Work request:
Copy the data exactly; pictures stay out of the copy.

Records for this exercise:
== Segment start ==

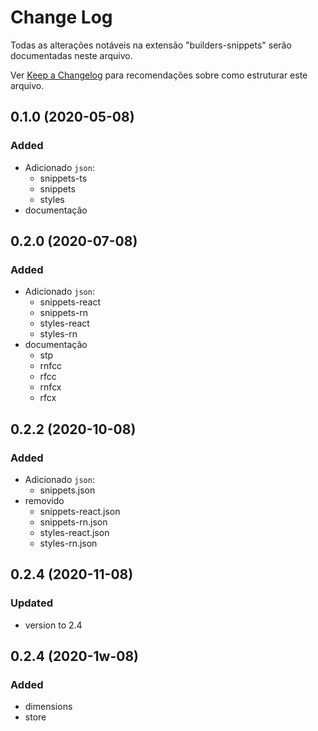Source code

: # Change Log

Todas as alterações notáveis ​​na extensão "builders-snippets" serão documentadas neste arquivo.

Ver [Keep a Changelog](https://keepachangelog.com/pt-BR/1.0.0/) para recomendações sobre como estruturar este arquivo.

<a name="0.0.1"></a>

## 0.1.0 (2020-05-08)
### Added
- Adicionado `json`:
    - snippets-ts
    - snippets
    - styles
- documentação

## 0.2.0 (2020-07-08)
### Added
- Adicionado `json`:
    - snippets-react
    - snippets-rn
    - styles-react
    - styles-rn
- documentação
    - stp
    - rnfcc
    - rfcc
    - rnfcx
    - rfcx

## 0.2.2 (2020-10-08)
### Added
- Adicionado `json`:
    - snippets.json
- removido
    - snippets-react.json
    - snippets-rn.json
    - styles-react.json
    - styles-rn.json

## 0.2.4 (2020-11-08)
### Updated
- version to 2.4

## 0.2.4 (2020-1w-08)
### Added
- dimensions
- store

== Segment end ==

Answer:
Source code

: # Change Log

Todas as alterações notáveis ​​na extensão "builders-snippets" serão documentadas neste arquivo.

Ver [Keep a Changelog](https://keepachangelog.com/pt-BR/1.0.0/) para recomendações sobre como estruturar este arquivo.

<a name="0.0.1"></a>

## 0.1.0 (2020-05-08)
### Added
- Adicionado `json`:
    - snippets-ts
    - snippets
    - styles
- documentação

## 0.2.0 (2020-07-08)
### Added
- Adicionado `json`:
    - snippets-react
    - snippets-rn
    - styles-react
    - styles-rn
- documentação
    - stp
    - rnfcc
    - rfcc
    - rnfcx
    - rfcx

## 0.2.2 (2020-10-08)
### Added
- Adicionado `json`:
    - snippets.json
- removido
    - snippets-react.json
    - snippets-rn.json
    - styles-react.json
    - styles-rn.json

## 0.2.4 (2020-11-08)
### Updated
- version to 2.4

## 0.2.4 (2020-1w-08)
### Added
- dimensions
- store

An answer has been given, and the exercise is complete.